Molmo2-SGCoT: Spatiotemporal Grounded Chain-of-Thought
Paper | Project Page | GitHub | Training Data | Colab
Molmo2-SGCoT is a fine-tuned version of Molmo2-8B that performs Spatiotemporal Grounded Chain-of-Thought (SGCoT) reasoning — generating explicit object tracking trajectories before answering visual questions. Fine-tuned with only 300 synthetic trajectory samples, it achieves over 90% accuracy on VET-Bench, a shell-game tracking benchmark where state-of-the-art VLMs score at random chance (~33%).
Model Description
Standard vision-language models struggle with tasks that require persistent spatial tracking across video frames. Molmo2-SGCoT addresses this by producing a structured <tracks> chain-of-thought that explicitly traces object positions over time before generating a final answer.
Output Format
<tracks coords="0.0 1 772 524;0.5 1 805 310;...;12.0 1 216 517">the cup that contains the ball</tracks> Answer: left.
- t: timestamp in seconds (0.0 to 12.0, step 0.5s)

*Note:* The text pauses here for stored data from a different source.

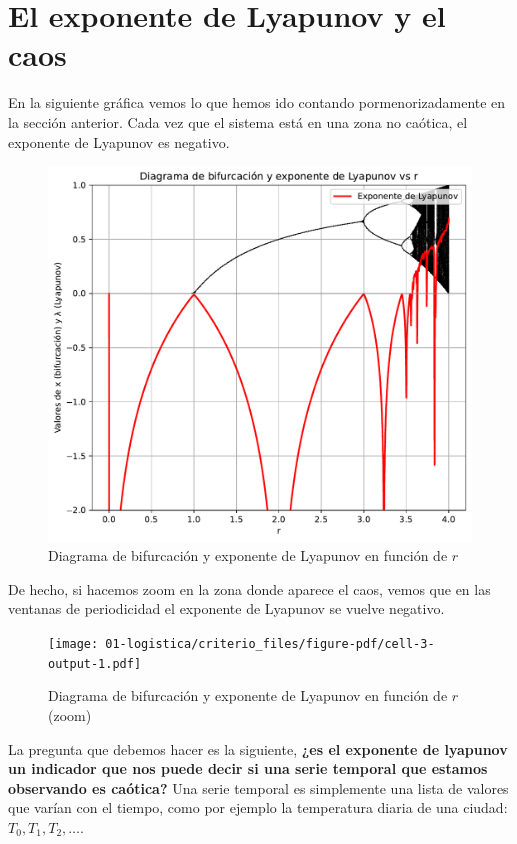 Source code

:\documentclass[
  10pt,
  a4paper,
  DIV=11,
  numbers=noendperiod,
  open=any]{scrreprt}
\numberwithin{equation}{chapter}
\numberwithin{equation}{section}
\renewcommand{\[}{\begin{equation}}
\renewcommand{\]}{\end{equation}}
\begin{document}
\chapter{El exponente de Lyapunov y el
caos}\label{el-exponente-de-lyapunov-y-el-caos}

En la siguiente gráfica vemos lo que hemos ido contando
pormenorizadamente en la sección anterior. Cada vez que el sistema está
en una zona no caótica, el exponente de Lyapunov es negativo.

\begin{figure}[h]
  \centering
  \includegraphics[keepaspectratio]{01-logistica/criterio_files/figure-pdf/cell-2-output-1.pdf}
  \caption{Diagrama de bifurcación y exponente de Lyapunov en función de $r$}
\end{figure}


De hecho, si hacemos zoom en la zona donde aparece el caos, vemos que en
las ventanas de periodicidad el exponente de Lyapunov se vuelve
negativo.

\begin{figure}[h]
  \centering
  \texttt{[image: 01-logistica/criterio\_files/figure-pdf/cell-3-output-1.pdf]}
  \caption{Diagrama de bifurcación y exponente de Lyapunov en función de $r$ (zoom)}
\end{figure}



La pregunta que debemos hacer es la siguiente, \textbf{¿es el exponente
de lyapunov un indicador que nos puede decir si una serie temporal que
estamos observando es caótica?} Una serie temporal es simplemente una
lista de valores que varían con el tiempo, como por ejemplo la
temperatura diaria de una ciudad: \(T_0, T_1, T_2, \dots\).
\end{document}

- obj: object index (always 1)
- x, y: spatial coordinates in [0, 1000] normalized space
- Final answer:
left,middle, orright
Results on VET-Bench
Random-chance baseline: 33.3%
| Model | Cup | Card | Overall |
|---|---|---|---|
| Gemini 3 Pro Preview | 34.0 | 40.0 | 37.0 |
| Gemini 2.5 Pro | 38.0 | 30.0 | 34.0 |
| Qwen3.5-397B-A17B | 38.0 | 32.0 | 35.0 |
| Molmo2-8B (base) | 30.0 | 38.0 | 34.0 |
| Molmo2-SGCoT (this model) | 92.0 | 90.0 | 91.0 |
Training Details
| Hyperparameter | Value |
|---|---|
| Base model | allenai/Molmo2-8B |
| Method | QLoRA (4-bit NormalFloat) |
| LoRA rank | 16 |
| LoRA alpha | 16 |
| LoRA target modules | att_proj, attn_out, ff_proj, ff_out |
| Training samples | 300 (200 cup + 100 card) |
| Epochs | 1 |
| Batch size | 64 |
| Learning rate | 1e-4 |
| LR scheduler | Cosine |
| Warmup ratio | 0.03 |
| Weight decay | 0.01 |
| Max sequence length | 16,000 |
| Training time | ~3 min on a single A100 |
Usage
Loading the Model
from transformers import AutoModelForCausalLM, AutoProcessor
from peft import PeftModel
base_model = AutoModelForCausalLM.from_pretrained(
"allenai/Molmo2-8B",
torch_dtype="auto",
device_map="auto",
trust_remote_code=True,
)
model = PeftModel.from_pretrained(base_model, "tiedong/Molmo2-SGCoT")
processor = AutoProcessor.from_pretrained(
"allenai/Molmo2-8B",
trust_remote_code=True,
)
Inference Example
prompt = "Track the cup that contains the ball and answer which cup contains the ball at the end of the video."
inputs = processor(
text=prompt,
videos=["path/to/video.mp4"],
return_tensors="pt",
).to(model.device)
output = model.generate(**inputs, max_new_tokens=2048)
print(processor.tokenizer.decode(output[0], skip_special_tokens=True))
Training Notebook
The full training pipeline is available in SGCoT/Molmo2-SGCoT.ipynb. Training takes only ~3 minutes on a single A100 GPU.
Training Data
The training dataset contains only 300 synthetic samples with structured trajectory annotations:
| Task | Samples | Description |
|---|---|---|
| Cup tracking | 200 | Track which cup hides a ball |
| Card tracking | 100 | Track the Queen of Hearts through a three-card monte |
Trajectories are synthetically generated from movement patterns extracted from real Molmo2 tracking data. Coordinates are encoded in a 1000×1000 normalized space at 0.5-second intervals over 12 seconds.
Limitations
- Trained specifically on shell-game and card-tracking scenarios; generalization to other tracking tasks has not been evaluated.
Citation
@misc{liu2026visionlanguagemodelssolveshell,
title={Can Vision-Language Models Solve the Shell Game?},
author={Tiedong Liu and Wee Sun Lee},
year={2026},
eprint={2603.08436},
archivePrefix={arXiv},
primaryClass={cs.CV},
url={https://arxiv.org/abs/2603.08436},
}
License
This model is released under the Apache 2.0 License.